Physical de-cluttering simply involves fashioning a space in your house, or wherever you work on creative projects, that allows you to do your art. For writers, this may be as simple as finding a quiet place to sit down and write in your notebook, or type on your laptop. Other artists, such as painters, sculptors, dancers or musicians may have more rigorous requirements, which could involve muffling noise, ensuring an open space for movement, or devising a zone where they can safely “play” with at-times messy materials.

Two forks in the physical de-cluttering road are 1) finding ways to clear a space in your dwelling to make art and 2) finding ways to create workspace anywhere you may find yourself. An example of #1 are the plans I have for this weekend to clean my home office so that I may write, blog, and edit video there more productively; an example of #2 would be packing my laptop in my commuter creativity kit so that I can work on the road and make the most of that time.

Temporal de-cluttering goes beyond time “management.” Aligning your time to create and see a creative impulse from start to finish involves both prioritizing your creativity in a general way in your schedule and making a commitment to play with your ideas in “unplanned” slivers of time that present themselves to you (waiting for the doctor, for example), as well as during those chunks of time you carve out for more in-depth sessions.

A good example of time-clutter interfering with creative output would be my earlier history as a videographer. After landing a contract video writer-producer job 10 years ago, I went back to magazine editing after that 18 month stint ended, but bemoaned ever getting back to video work. Despite having a job that was at most 45 hours a week, and no significant freelance projects, I felt as if I needed huge swaths of time to learn new editing software programs, script new projects, or find a commercial, or at least public, outlet for my work. My video work went nowhere, and I railed at the world for not “letting” me have the time to do video projects.

However, every time my family called on me to do a video project for them, I found the time. Since it wasn’t paying-job art-making, I think I gave myself permission to find the time to plan, shoot and produce family history videos, photo montage DVDs and the like. What I have learned is that I can spend an evening watching documentaries and gain valuable insights into the projects I produce; I can sit on the bus and storyboard or write a treatment for a project; or I can spend a couple of hours uploading footage and experimenting with an editing program or an editing technique. I don’t have to spend years in film school. I just need to work with what time presents itself to me.

(Curiously, after I adopted this attitude, I had a number of opportunities to produce multimedia in my day job and a part-time consulting job I have. That intersection of chance and the prepared mind seems common, and it’s definitely grist for another blog post.)

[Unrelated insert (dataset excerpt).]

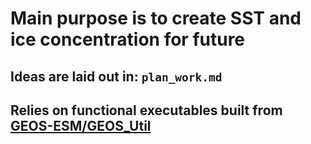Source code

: # Main purpose is to create SST and ice concentration for future

## Ideas are laid out in: `plan_work.md`

## Relies on functional executables built from [GEOS-ESM/GEOS_Util](https://github.com/GEOS-ESM/GEOS_Util/tree/main/pre/prepare_ocnExtData)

Mental de-cluttering is in many ways the most subtle of the three levels. You can have your studio prepped for creative action, and have blocked out hours to create in your favorite medium, but if you are constantly besieged with thoughts of how inadequate your art-making is, or how little your artwork matters in a culture that judges people on how much money they earn and how big their house/car/boat/plane is, you’re probably going feel stuck.

Carol Dweck has written about the difference in attitude between people with “fixed” mindsets (who believe intelligence, talents, and personality are fixed traits, carved in stone) and a “growth” mindset (who see their qualities as things that can be developed through their dedication and effort). She asserts that her research demonstrates that adopting a growth-oriented mindset allows people to thrive during some of the most challenging times in their lives. Dweck’s book Mindset explains her research in detail and offers helpful suggestions for changing one’s mindset. Her website also has helpful tools for this sort of mental housecleaning.

Another form of mental clutter is having so many ideas, or concepts or projects that one cannot get a single ONE accomplished. A helpful tool for “cutting to the chase” and concisely expressing one’s ideas is one-sentence journaling. The discipline of keeping a daily journal with a very short entry helps you make way for the most pressing ideas and get them acted on. It’s as if you had to answer the door everyday for a beloved friend who came to visit you. You would make a path so that you could get there!

As you can see, de-cluttering is an ongoing, multi-faceted task. It’s easy to let life get in the way of creating. But keeping a space in your mind, heart, house and schedule for creative action is repaid in the form of finished projects, the “flow” of the moment of creation, and the joy of sharing one’s artwork later.

And what do we do once we have the space free to create? That’s the topic of the next post in this series—creating positive habits and rituals.

Helpful links related to de-cluttering

Feng Shui for Artists: From About.com

Unclutterer
: Excellent blog about getting and staying organized. Often features home-office makeovers (including those of artists).

Clutter-busting with…one-sentence journaling: A Creative Liberty blog post from February, in which I interview Quinn McDonald, a life/creativity coach who offers classes in this journaling technique.

Journal 10+: a book designed to encourage one-sentence journaling over a period of 11 years! It also allows you to visit the same date each year and see what you were writing about.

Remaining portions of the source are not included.